DETERMINATOR / docs /api /services.md
Joseph Pollack
adds youtube video
25435fb unverified
# Services API Reference
This page documents the API for DeepCritical services.
## EmbeddingService
**Module**: `src.services.embeddings`
**Purpose**: Local sentence-transformers for semantic search and deduplication.
### Methods
#### `embed`
```python
async def embed(self, text: str) -> list[float]
```
Generates embedding for a text string.
**Parameters**:
- `text`: Text to embed
**Returns**: Embedding vector as list of floats.
#### `embed_batch`
```python
async def embed_batch(self, texts: list[str]) -> list[list[float]]
```
Generates embeddings for multiple texts.
**Parameters**:
- `texts`: List of texts to embed
**Returns**: List of embedding vectors.
#### `similarity`
```python
async def similarity(self, text1: str, text2: str) -> float
```
Calculates similarity between two texts.
**Parameters**:
- `text1`: First text
- `text2`: Second text
**Returns**: Similarity score (0.0-1.0).
#### `find_duplicates`
```python
async def find_duplicates(
self,
texts: list[str],
threshold: float = 0.85
) -> list[tuple[int, int]]
```
Finds duplicate texts based on similarity threshold.
**Parameters**:
- `texts`: List of texts to check
- `threshold`: Similarity threshold (default: 0.85)

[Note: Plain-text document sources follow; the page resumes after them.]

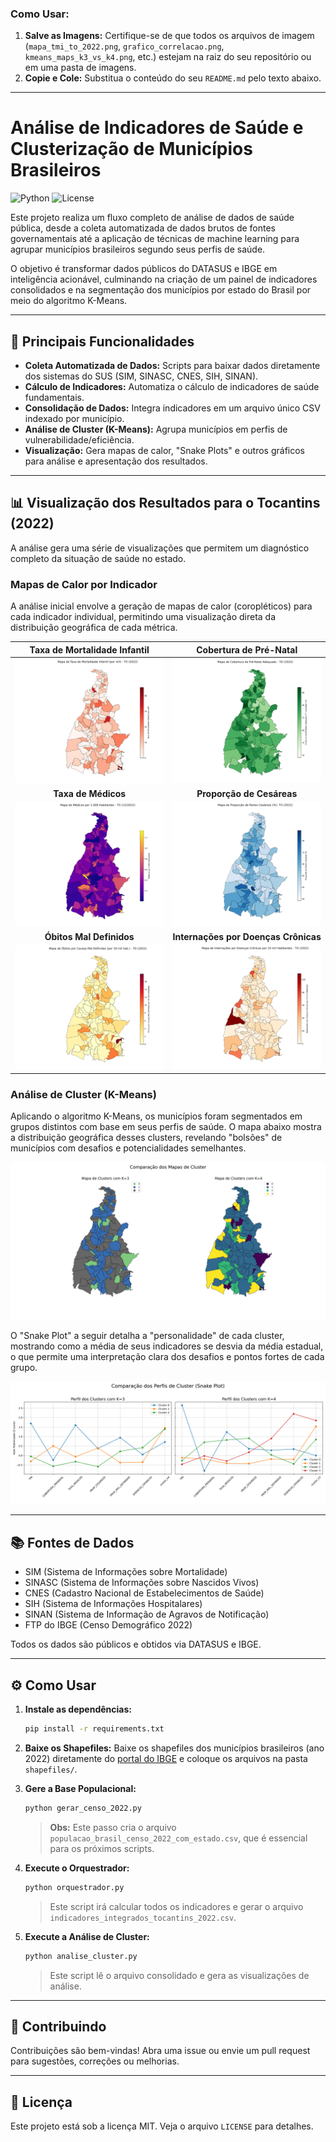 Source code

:### Como Usar:

1.  **Salve as Imagens:** Certifique-se de que todos os arquivos de imagem (`mapa_tmi_to_2022.png`, `grafico_correlacao.png`, `kmeans_maps_k3_vs_k4.png`, etc.) estejam na raiz do seu repositório ou em uma pasta de imagens.
2.  **Copie e Cole:** Substitua o conteúdo do seu `README.md` pelo texto abaixo.

---

# Análise de Indicadores de Saúde e Clusterização de Municípios Brasileiros

![Python](https://img.shields.io/badge/python-3.9%2B-blue.svg)
![License](https://img.shields.io/badge/license-MIT-green.svg)

Este projeto realiza um fluxo completo de análise de dados de saúde pública, desde a coleta automatizada de dados brutos de fontes governamentais até a aplicação de técnicas de machine learning para agrupar municípios brasileiros segundo seus perfis de saúde.

O objetivo é transformar dados públicos do DATASUS e IBGE em inteligência acionável, culminando na criação de um painel de indicadores consolidados e na segmentação dos municípios por estado do Brasil por meio do algoritmo K-Means.

---

## 🚀 Principais Funcionalidades

- **Coleta Automatizada de Dados:** Scripts para baixar dados diretamente dos sistemas do SUS (SIM, SINASC, CNES, SIH, SINAN).
- **Cálculo de Indicadores:** Automatiza o cálculo de indicadores de saúde fundamentais.
- **Consolidação de Dados:** Integra indicadores em um arquivo único CSV indexado por município.
- **Análise de Cluster (K-Means):** Agrupa municípios em perfis de vulnerabilidade/eficiência.
- **Visualização:** Gera mapas de calor, "Snake Plots" e outros gráficos para análise e apresentação dos resultados.

---

## 📊 Visualização dos Resultados para o Tocantins (2022)

A análise gera uma série de visualizações que permitem um diagnóstico completo da situação de saúde no estado.

### Mapas de Calor por Indicador

A análise inicial envolve a geração de mapas de calor (coropléticos) para cada indicador individual, permitindo uma visualização direta da distribuição geográfica de cada métrica.

| Taxa de Mortalidade Infantil | Cobertura de Pré-Natal |
| :---: | :---: |
| ![TMI](mapa_tmi_to_2022.png) | ![Pré-Natal](mapa_cobertura_prenatal_to_2022.png) |
| **Taxa de Médicos** | **Proporção de Cesáreas** |
| ![Médicos](mapa_taxa_medicos_to_2022.png) | ![Cesáreas](mapa_prop_cesareos_to_2022.png) |
| **Óbitos Mal Definidos** | **Internações por Doenças Crônicas** |
| ![Causas Mal Definidas](mapa_taxa_mal_definidas_to_2022.png) | ![Internações Crônicas](mapa_internacoes_cronicas_to_2022.png) |

### Análise de Cluster (K-Means)

Aplicando o algoritmo K-Means, os municípios foram segmentados em grupos distintos com base em seus perfis de saúde. O mapa abaixo mostra a distribuição geográfica desses clusters, revelando "bolsões" de municípios com desafios e potencialidades semelhantes.

![Mapa de Clusters K=4](kmeans_maps_k3_vs_k4.png)

O "Snake Plot" a seguir detalha a "personalidade" de cada cluster, mostrando como a média de seus indicadores se desvia da média estadual, o que permite uma interpretação clara dos desafios e pontos fortes de cada grupo.

![Comparação dos Perfis de Cluster](kmeans_snake_plot_k3_vs_k4.png)

---

## 📚 Fontes de Dados

- SIM (Sistema de Informações sobre Mortalidade)
- SINASC (Sistema de Informações sobre Nascidos Vivos)
- CNES (Cadastro Nacional de Estabelecimentos de Saúde)
- SIH (Sistema de Informações Hospitalares)
- SINAN (Sistema de Informação de Agravos de Notificação)
- FTP do IBGE (Censo Demográfico 2022)

Todos os dados são públicos e obtidos via DATASUS e IBGE.

---

## ⚙️ Como Usar

1.  **Instale as dependências:**
    ```bash
    pip install -r requirements.txt
    ```
2.  **Baixe os Shapefiles:** Baixe os shapefiles dos municípios brasileiros (ano 2022) diretamente do [portal do IBGE](https://www.ibge.gov.br/geociencias/organizacao-do-territorio/malhas-territoriais/34774-malhas-digitais-2022.html?=&t=downloads) e coloque os arquivos na pasta `shapefiles/`.

3.  **Gere a Base Populacional:**
    ```bash
    python gerar_censo_2022.py
    ```
    > **Obs:** Este passo cria o arquivo `populacao_brasil_censo_2022_com_estado.csv`, que é essencial para os próximos scripts.

4.  **Execute o Orquestrador:**
    ```bash
    python orquestrador.py
    ```
    > Este script irá calcular todos os indicadores e gerar o arquivo `indicadores_integrados_tocantins_2022.csv`.

5.  **Execute a Análise de Cluster:**
    ```bash
    python analise_cluster.py
    ```
    > Este script lê o arquivo consolidado e gera as visualizações de análise.

---

## 🤝 Contribuindo

Contribuições são bem-vindas! Abra uma issue ou envie um pull request para sugestões, correções ou melhorias.

---

## 📄 Licença

Este projeto está sob a licença MIT. Veja o arquivo `LICENSE` para detalhes.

**Returns**: List of (index1, index2) tuples for duplicate pairs.
### Factory Function
#### `get_embedding_service`
```python
@lru_cache(maxsize=1)
def get_embedding_service() -> EmbeddingService
```
Returns singleton EmbeddingService instance.
## LlamaIndexRAGService
**Module**: `src.services.rag`
**Purpose**: Retrieval-Augmented Generation using LlamaIndex.
### Methods
#### `ingest_evidence`
```python
async def ingest_evidence(self, evidence: list[Evidence]) -> None
```
Ingests evidence into RAG service.
**Parameters**:
- `evidence`: List of Evidence objects to ingest
**Note**: Requires OpenAI API key for embeddings.
#### `retrieve`
```python
async def retrieve(
self,
query: str,
top_k: int = 5
) -> list[Document]
```
Retrieves relevant documents for a query.
**Parameters**:
- `query`: Search query string
- `top_k`: Number of top results to return (default: 5)
**Returns**: List of Document objects with metadata.
#### `query`
```python
async def query(
self,
query: str,
top_k: int = 5
) -> str
```
Queries RAG service and returns formatted results.
**Parameters**:
- `query`: Search query string
- `top_k`: Number of top results to return (default: 5)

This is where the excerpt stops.